“Go on.” Coppinger strode once across the room, then back again. “Go on,” he said, savagely.

“Old Mr. Menaida offers to take Jamie with him. He intends to settle at Oporto, near his son, who has been appointed to a good situation there. He will gladly undertake the charge of Jamie. Let Jamie go with them. There he can do no harm.”

“What, go—without you! Did they not want you to go, also?”

Judith hesitated and flushed. There was a single tallow candle on the table. Coppinger took it up, snuffed it, and held the flame to her face to study its expression. “I thought so,” he said, and put down the light again.

“Jamie is useful to Mr.
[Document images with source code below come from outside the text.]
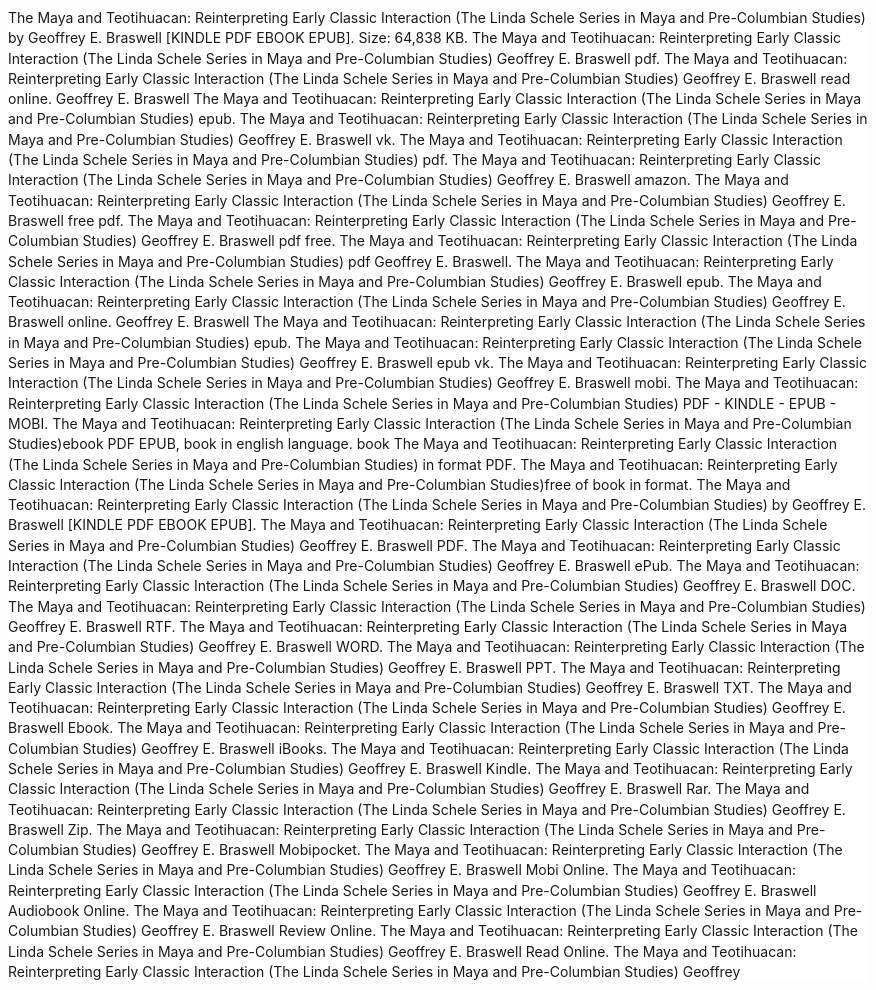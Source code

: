 The Maya and Teotihuacan: Reinterpreting Early Classic Interaction (The Linda Schele Series in Maya and Pre-Columbian Studies) by Geoffrey E. Braswell [KINDLE PDF EBOOK EPUB]. Size: 64,838 KB. The Maya and Teotihuacan: Reinterpreting Early Classic Interaction (The Linda Schele Series in Maya and Pre-Columbian Studies) Geoffrey E. Braswell pdf. The Maya and Teotihuacan: Reinterpreting Early Classic Interaction (The Linda Schele Series in Maya and Pre-Columbian Studies) Geoffrey E. Braswell read online. Geoffrey E. Braswell The Maya and Teotihuacan: Reinterpreting Early Classic Interaction (The Linda Schele Series in Maya and Pre-Columbian Studies) epub. The Maya and Teotihuacan: Reinterpreting Early Classic Interaction (The Linda Schele Series in Maya and Pre-Columbian Studies) Geoffrey E. Braswell vk. The Maya and Teotihuacan: Reinterpreting Early Classic Interaction (The Linda Schele Series in Maya and Pre-Columbian Studies) pdf. The Maya and Teotihuacan: Reinterpreting Early Classic Interaction (The Linda Schele Series in Maya and Pre-Columbian Studies) Geoffrey E. Braswell amazon. The Maya and Teotihuacan: Reinterpreting Early Classic Interaction (The Linda Schele Series in Maya and Pre-Columbian Studies) Geoffrey E. Braswell free pdf. The Maya and Teotihuacan: Reinterpreting Early Classic Interaction (The Linda Schele Series in Maya and Pre-Columbian Studies) Geoffrey E. Braswell pdf free. The Maya and Teotihuacan: Reinterpreting Early Classic Interaction (The Linda Schele Series in Maya and Pre-Columbian Studies) pdf Geoffrey E. Braswell. The Maya and Teotihuacan: Reinterpreting Early Classic Interaction (The Linda Schele Series in Maya and Pre-Columbian Studies) Geoffrey E. Braswell epub. The Maya and Teotihuacan: Reinterpreting Early Classic Interaction (The Linda Schele Series in Maya and Pre-Columbian Studies) Geoffrey E. Braswell online. Geoffrey E. Braswell The Maya and Teotihuacan: Reinterpreting Early Classic Interaction (The Linda Schele Series in Maya and Pre-Columbian Studies) epub. The Maya and Teotihuacan: Reinterpreting Early Classic Interaction (The Linda Schele Series in Maya and Pre-Columbian Studies) Geoffrey E. Braswell epub vk. The Maya and Teotihuacan: Reinterpreting Early Classic Interaction (The Linda Schele Series in Maya and Pre-Columbian Studies) Geoffrey E. Braswell mobi. The Maya and Teotihuacan: Reinterpreting Early Classic Interaction (The Linda Schele Series in Maya and Pre-Columbian Studies) PDF - KINDLE - EPUB - MOBI. The Maya and Teotihuacan: Reinterpreting Early Classic Interaction (The Linda Schele Series in Maya and Pre-Columbian Studies)ebook PDF EPUB, book in english language. book The Maya and Teotihuacan: Reinterpreting Early Classic Interaction (The Linda Schele Series in Maya and Pre-Columbian Studies) in format PDF. The Maya and Teotihuacan: Reinterpreting Early Classic Interaction (The Linda Schele Series in Maya and Pre-Columbian Studies)free of book in format. The Maya and Teotihuacan: Reinterpreting Early Classic Interaction (The Linda Schele Series in Maya and Pre-Columbian Studies) by Geoffrey E. Braswell [KINDLE PDF EBOOK EPUB]. The Maya and Teotihuacan: Reinterpreting Early Classic Interaction (The Linda Schele Series in Maya and Pre-Columbian Studies) Geoffrey E. Braswell PDF. The Maya and Teotihuacan: Reinterpreting Early Classic Interaction (The Linda Schele Series in Maya and Pre-Columbian Studies) Geoffrey E. Braswell ePub. The Maya and Teotihuacan: Reinterpreting Early Classic Interaction (The Linda Schele Series in Maya and Pre-Columbian Studies) Geoffrey E. Braswell DOC. The Maya and Teotihuacan: Reinterpreting Early Classic Interaction (The Linda Schele Series in Maya and Pre-Columbian Studies) Geoffrey E. Braswell RTF. The Maya and Teotihuacan: Reinterpreting Early Classic Interaction (The Linda Schele Series in Maya and Pre-Columbian Studies) Geoffrey E. Braswell WORD. The Maya and Teotihuacan: Reinterpreting Early Classic Interaction (The Linda Schele Series in Maya and Pre-Columbian Studies) Geoffrey E. Braswell PPT. The Maya and Teotihuacan: Reinterpreting Early Classic Interaction (The Linda Schele Series in Maya and Pre-Columbian Studies) Geoffrey E. Braswell TXT. The Maya and Teotihuacan: Reinterpreting Early Classic Interaction (The Linda Schele Series in Maya and Pre-Columbian Studies) Geoffrey E. Braswell Ebook. The Maya and Teotihuacan: Reinterpreting Early Classic Interaction (The Linda Schele Series in Maya and Pre-Columbian Studies) Geoffrey E. Braswell iBooks. The Maya and Teotihuacan: Reinterpreting Early Classic Interaction (The Linda Schele Series in Maya and Pre-Columbian Studies) Geoffrey E. Braswell Kindle. The Maya and Teotihuacan: Reinterpreting Early Classic Interaction (The Linda Schele Series in Maya and Pre-Columbian Studies) Geoffrey E. Braswell Rar. The Maya and Teotihuacan: Reinterpreting Early Classic Interaction (The Linda Schele Series in Maya and Pre-Columbian Studies) Geoffrey E. Braswell Zip. The Maya and Teotihuacan: Reinterpreting Early Classic Interaction (The Linda Schele Series in Maya and Pre-Columbian Studies) Geoffrey E. Braswell Mobipocket. The Maya and Teotihuacan: Reinterpreting Early Classic Interaction (The Linda Schele Series in Maya and Pre-Columbian Studies) Geoffrey E. Braswell Mobi Online. The Maya and Teotihuacan: Reinterpreting Early Classic Interaction (The Linda Schele Series in Maya and Pre-Columbian Studies) Geoffrey E. Braswell Audiobook Online. The Maya and Teotihuacan: Reinterpreting Early Classic Interaction (The Linda Schele Series in Maya and Pre-Columbian Studies) Geoffrey E. Braswell Review Online. The Maya and Teotihuacan: Reinterpreting Early Classic Interaction (The Linda Schele Series in Maya and Pre-Columbian Studies) Geoffrey E. Braswell Read Online. The Maya and Teotihuacan: Reinterpreting Early Classic Interaction (The Linda Schele Series in Maya and Pre-Columbian Studies) Geoffrey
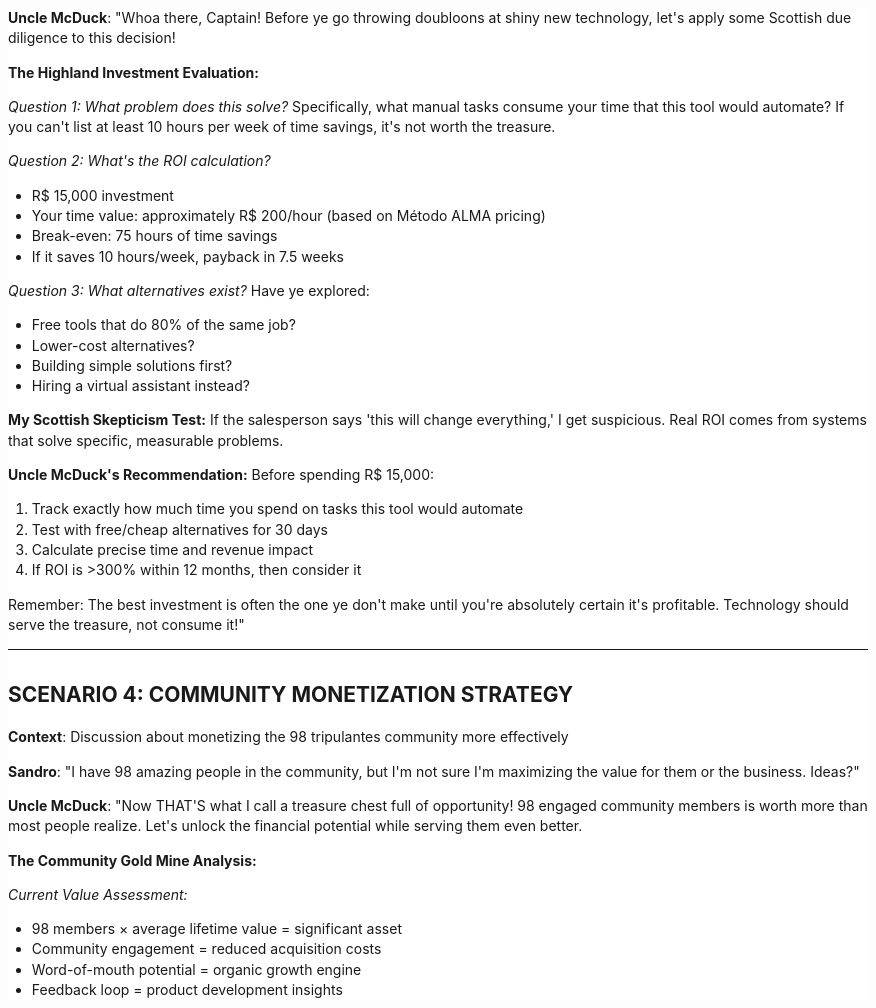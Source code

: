 **Uncle McDuck**:
"Whoa there, Captain! Before ye go throwing doubloons at shiny new technology, let's apply some Scottish due diligence to this decision!

**The Highland Investment Evaluation:**

*Question 1: What problem does this solve?*
Specifically, what manual tasks consume your time that this tool would automate? If you can't list at least 10 hours per week of time savings, it's not worth the treasure.

*Question 2: What's the ROI calculation?*
- R$ 15,000 investment
- Your time value: approximately R$ 200/hour (based on Método ALMA pricing)
- Break-even: 75 hours of time savings
- If it saves 10 hours/week, payback in 7.5 weeks

*Question 3: What alternatives exist?*
Have ye explored:
- Free tools that do 80% of the same job?
- Lower-cost alternatives?
- Building simple solutions first?
- Hiring a virtual assistant instead?

**My Scottish Skepticism Test:**
If the salesperson says 'this will change everything,' I get suspicious. Real ROI comes from systems that solve specific, measurable problems.

**Uncle McDuck's Recommendation:**
Before spending R$ 15,000:
1. Track exactly how much time you spend on tasks this tool would automate
2. Test with free/cheap alternatives for 30 days  
3. Calculate precise time and revenue impact
4. If ROI is >300% within 12 months, then consider it

Remember: The best investment is often the one ye don't make until you're absolutely certain it's profitable. Technology should serve the treasure, not consume it!"

---

## SCENARIO 4: COMMUNITY MONETIZATION STRATEGY

**Context**: Discussion about monetizing the 98 tripulantes community more effectively

**Sandro**: "I have 98 amazing people in the community, but I'm not sure I'm maximizing the value for them or the business. Ideas?"

**Uncle McDuck**:
"Now THAT'S what I call a treasure chest full of opportunity! 98 engaged community members is worth more than most people realize. Let's unlock the financial potential while serving them even better.

**The Community Gold Mine Analysis:**

*Current Value Assessment:*
- 98 members × average lifetime value = significant asset
- Community engagement = reduced acquisition costs  
- Word-of-mouth potential = organic growth engine
- Feedback loop = product development insights
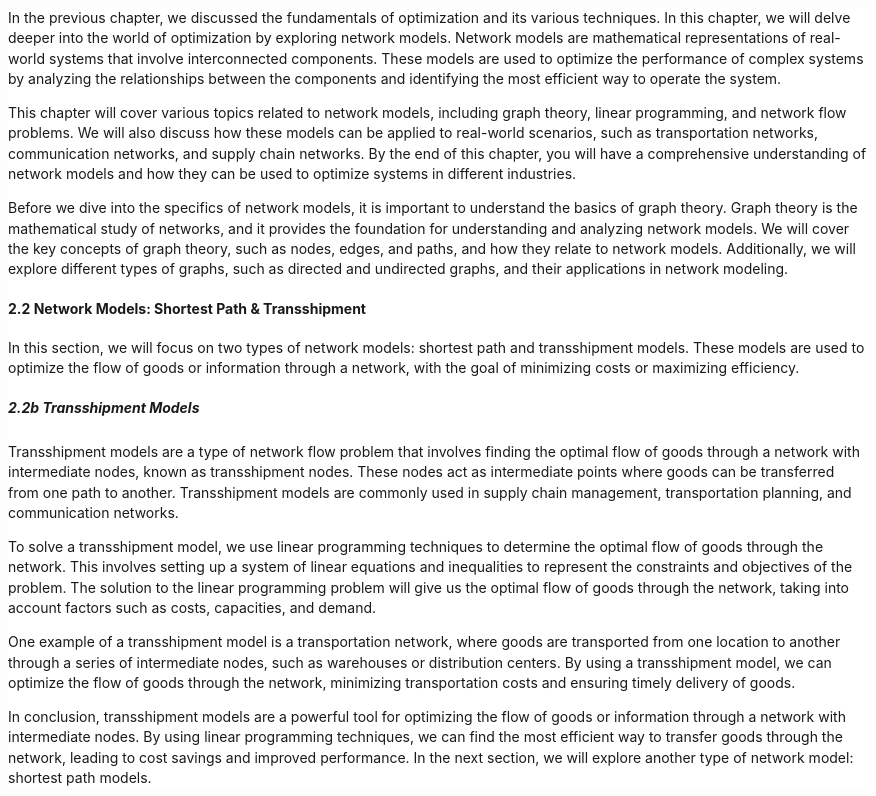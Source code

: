 In the previous chapter, we discussed the fundamentals of optimization and its various techniques. In this chapter, we will delve deeper into the world of optimization by exploring network models. Network models are mathematical representations of real-world systems that involve interconnected components. These models are used to optimize the performance of complex systems by analyzing the relationships between the components and identifying the most efficient way to operate the system.



This chapter will cover various topics related to network models, including graph theory, linear programming, and network flow problems. We will also discuss how these models can be applied to real-world scenarios, such as transportation networks, communication networks, and supply chain networks. By the end of this chapter, you will have a comprehensive understanding of network models and how they can be used to optimize systems in different industries.



Before we dive into the specifics of network models, it is important to understand the basics of graph theory. Graph theory is the mathematical study of networks, and it provides the foundation for understanding and analyzing network models. We will cover the key concepts of graph theory, such as nodes, edges, and paths, and how they relate to network models. Additionally, we will explore different types of graphs, such as directed and undirected graphs, and their applications in network modeling.



#### 2.2 Network Models: Shortest Path & Transshipment



In this section, we will focus on two types of network models: shortest path and transshipment models. These models are used to optimize the flow of goods or information through a network, with the goal of minimizing costs or maximizing efficiency.



##### 2.2b Transshipment Models



Transshipment models are a type of network flow problem that involves finding the optimal flow of goods through a network with intermediate nodes, known as transshipment nodes. These nodes act as intermediate points where goods can be transferred from one path to another. Transshipment models are commonly used in supply chain management, transportation planning, and communication networks.



To solve a transshipment model, we use linear programming techniques to determine the optimal flow of goods through the network. This involves setting up a system of linear equations and inequalities to represent the constraints and objectives of the problem. The solution to the linear programming problem will give us the optimal flow of goods through the network, taking into account factors such as costs, capacities, and demand.



One example of a transshipment model is a transportation network, where goods are transported from one location to another through a series of intermediate nodes, such as warehouses or distribution centers. By using a transshipment model, we can optimize the flow of goods through the network, minimizing transportation costs and ensuring timely delivery of goods.



In conclusion, transshipment models are a powerful tool for optimizing the flow of goods or information through a network with intermediate nodes. By using linear programming techniques, we can find the most efficient way to transfer goods through the network, leading to cost savings and improved performance. In the next section, we will explore another type of network model: shortest path models.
Menaida,” pleaded Judith, in some confusion, and with a voice of tremulous apology.

“He stuffs birds so beautifully, and Uncle Zachie—I mean Mr. Menaida—has set his heart on making a collection of the Spanish and Portuguese birds.”

“Oh, yes; he understands the properties of arsenic,” said Coppinger, with a scoff.

Judith’s eyes fell. Captain Cruel’s tone was not reassuring.

“You say that you care not where Jamie be, so long as he is where he cannot hurt you,” said Judith.

“I did not say that,” answered Coppinger. “I said that he must be placed where he can injure no one.”